Biological Therapy at HMC
At Herzliya Medical Center in Israel, biological therapy is widely used, particularly to target cancer. This method has numerous benefits, which include boosting the immune system, slowing tumor growth (preventing metastasis), managing symptoms and reducing the side effects of other cancer therapies. Furthermore, biological therapy has advanced the approach in dealing with metastatic cancer, cancer that has spread from its primary location to elsewhere in the body, for example, metastatic non-small cell lung cancer:
A study conducted by Prof. Nir Peled and his colleagues in the Journal of Thoracic Oncology detailed the presence of a specific gene mutation of the tumor that responded well to treatment. The use of FISH (and immunohistochemistry) identified a specific gene target within ALK (EML4-ALK); scans indicate clearly that patients with metastatic NSCLC with presence of this mutation responded excellently to the treatment Crizotinib. The patient noticed the results of treatment within 2 weeks, noting a reduction in pain in the pubic area and an improved tolerance in exercise. After 4 months of treatment, imaging scans of CT and PET proved phenomenal – PET scan was negative, and the CT scan revealed tumor shrinkage. Imaging results are depicted below (A-chest, B-pelvic region), the arrows point to the tumor region.
In addition, this mutation EML4-ALK is found in neuroblastomas and some other cancers, suggesting it as an effective target in cancer treatment.
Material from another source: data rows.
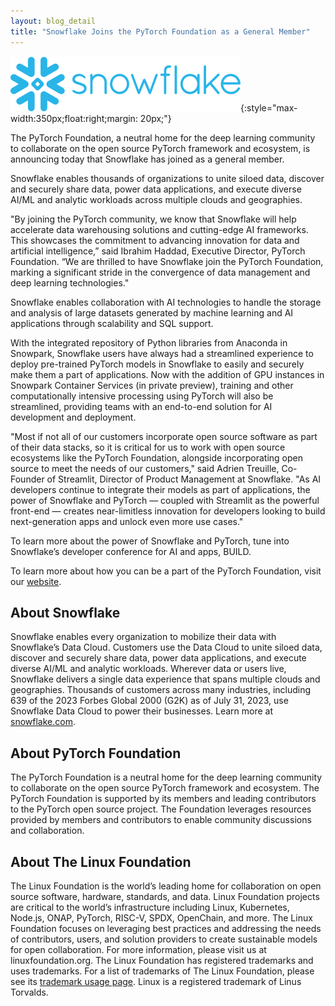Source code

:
 ```yaml
---
layout: blog_detail
title: "Snowflake Joins the PyTorch Foundation as a General Member"
---
```


![Snowflake logo](/assets/images/snowflake-logo.svg){:style="max-width:350px;float:right;margin: 20px;"}

The PyTorch Foundation, a neutral home for the deep learning community to collaborate on the open source PyTorch framework and ecosystem, is announcing today that Snowflake has joined as a general member.

Snowflake enables thousands of organizations to unite siloed data, discover and securely share data, power data applications, and execute diverse AI/ML and analytic workloads across multiple clouds and geographies.

"By joining the PyTorch community, we know that Snowflake will help accelerate data warehousing solutions and cutting-edge AI frameworks. This showcases the commitment to advancing innovation for data and artificial intelligence,” said Ibrahim Haddad, Executive Director, PyTorch Foundation. “We are thrilled to have Snowflake join the PyTorch Foundation, marking a significant stride in the convergence of data management and deep learning technologies."

Snowflake enables collaboration with AI technologies to handle the storage and analysis of large datasets generated by machine learning and AI applications through scalability and SQL support.

With the integrated repository of Python libraries from Anaconda in Snowpark, Snowflake users have always had a streamlined experience to deploy pre-trained PyTorch models in Snowflake to easily and securely make them a part of applications. Now with the addition of GPU instances in Snowpark Container Services (in private preview), training and other computationally intensive processing using PyTorch will also be streamlined, providing teams with an end-to-end solution for AI development and deployment.

"Most if not all of our customers incorporate open source software as part of their data stacks, so it is critical for us to work with open source ecosystems like the PyTorch Foundation, alongside incorporating open source to meet the needs of our customers," said Adrien Treuille, Co-Founder of Streamlit, Director of Product Management at Snowflake. "As AI developers continue to integrate their models as part of applications, the power of Snowflake and PyTorch — coupled with Streamlit as the powerful front-end — creates near-limitless innovation for developers looking to build next-generation apps and unlock even more use cases."

To learn more about the power of Snowflake and PyTorch, tune into Snowflake’s developer conference for AI and apps, BUILD.

To learn more about how you can be a part of the PyTorch Foundation, visit our [website](https://pytorch.org/join).

## About Snowflake

Snowflake enables every organization to mobilize their data with Snowflake’s Data Cloud. Customers use the Data Cloud to unite siloed data, discover and securely share data, power data applications, and execute diverse AI/ML and analytic workloads. Wherever data or users live, Snowflake delivers a single data experience that spans multiple clouds and geographies. Thousands of customers across many industries, including 639 of the 2023 Forbes Global 2000 (G2K) as of July 31, 2023, use Snowflake Data Cloud to power their businesses. Learn more at [snowflake.com](https://www.snowflake.com/). 

## About  PyTorch Foundation

The PyTorch Foundation is a neutral home for the deep learning community to collaborate on the open source PyTorch framework and ecosystem. The PyTorch Foundation is supported by its members and leading contributors to the PyTorch open source project. The Foundation leverages resources provided by members and contributors to enable community discussions and collaboration.


## About The Linux Foundation

The Linux Foundation is the world’s leading home for collaboration on open source software, hardware, standards, and data. Linux Foundation projects are critical to the world’s infrastructure including Linux, Kubernetes, Node.js, ONAP, PyTorch, RISC-V, SPDX, OpenChain, and more. The Linux Foundation focuses on leveraging best practices and addressing the needs of contributors, users, and solution providers to create sustainable models for open collaboration. For more information, please visit us at linuxfoundation.org. The Linux Foundation has registered trademarks and uses trademarks. For a list of trademarks of The Linux Foundation, please see its [trademark usage page](https://www.linuxfoundation.org/trademark-usage). Linux is a registered trademark of Linus Torvalds.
Herzliya Medical Center analyzes lung cancer in a comprehensive manner, taking into account the patient’s needs, performance and health status. Oncologists then profile the disease and tailor the most appropriate therapy according to the patient’s status. The use of bimolecular histological analysis (of the tumor) combined with biological therapy has increased the life expectancy of patients by more than 50%, late stage (advanced) lung cancer patients average survival rate was around 4 months – it is now around 3.5 years. Treatment may include drug therapy specifically designed to target the EFGR gene, ALK, ROS, RET and more, or combined with cutting-edge immunotherapies, results of tumor shrinkage can be observed 3-4 months following treatment.
Continued research and the identification of further molecular targets in tumors, hold the key in unleashing revolutionized treatment not just in cancer, but other diseases as well.